Отдавая дань сопутствующему культурному пространству и времени, Евреинов играет свою игру, находя материал для нее повсюду. «Игра» – вот слово, которое, не всегда и названное, проступает в каждом жесте его жизни.

Свою единственную настоящую любовь он видит «встречей облака с хмурой тучкой». Он оплакивает трагедию мухи, увязшей в сладком клее, и находит тому, разумеется, множество аналогий. Игры животных – предмет его научного внимания в той же мере, что и весь огромный театр человеческих отношений: от девочки, беседующей со своими пальчиками, до мистерии эшафота. Его увлекает проблема внутреннего психического играния, и он представляет ее в диалогах Я-сознательного и Я-бессознательного. Его стареющий Арлекин ведет игру со смертью в параллель с любовной игрой. Короли и преступники, философы и художники занимают воображение Евреинова как великие предшественники и партнеры по игре. Он исследует игру в ее историческом становлении: от вакханалий до церковной литургии. Он изучает искусство как высшую и наиболее сложную форму человеческой игры, посягающую на пределы человеческого возможного. И, наконец, театр Евреинова – универсальное игрище, вбирающее и скрещивающее все виды и способы играния, оформляющее и пред-ставляющее прежде всего саму идею игры. А затем еще и книга как игра, подобная театру, но открывающая себя лишь внутреннему – тайному, единоличному, а потому и наиболее ценному с точки зрения «гурмана» – восприятию.

***

При беглом прикосновении трудно ощутить особенности евреиновского письма-мышления как игры. Может показаться, что речь идет об обычных литературных метафорах, об игре словами, призванной оживить прямолинейность мысли за счет ассоциативных связей. Но это не так. Евреинов в каком-то смысле человек, действительно, нелитературный. При случае он, конечно, не прочь вполне традиционно поиграть и словами, прислушиваясь к покалыванию аллитерации, мягкому прикосновению гласной, но все-таки слова для него – игрушка с особыми свойствами.

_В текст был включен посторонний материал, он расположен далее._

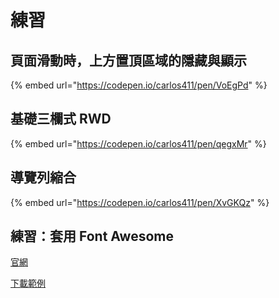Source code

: # 練習

## 頁面滑動時，上方置頂區域的隱藏與顯示

{% embed url="https://codepen.io/carlos411/pen/VoEgPd" %}

## 基礎三欄式 RWD

{% embed url="https://codepen.io/carlos411/pen/qegxMr" %}

## 導覽列縮合

{% embed url="https://codepen.io/carlos411/pen/XvGKQz" %}

## 練習：套用 Font Awesome

[官網](https://fontawesome.com/)

[下載範例](http://notes.carlos-studio.com/download/fontawesome_sample.zip)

Полет облака и судорога мухи прожиты были подробно и достоверно-лично, как в детстве, когда нет еще амортизационного слоя безапелляционных знаний, жестко разделяющих права и достоинства психических и непсихических сущностей. Чувственная информация этого душевного опыта так огромна, так субъективно-драгоценна, что втиснуть ее в тесную коробочку слов – немыслимо. Но как иначе избыть мне-облаку свое одиночество и как привлечь сочувствие гибнущей мне-мухе, если не дождем слов, если не бесконечным их жужжанием? Живое переживание, хотя и скрытое словом, все же заставляет вибрировать окружающий воздух, отзываясь – бывает – слабым током и в читателе.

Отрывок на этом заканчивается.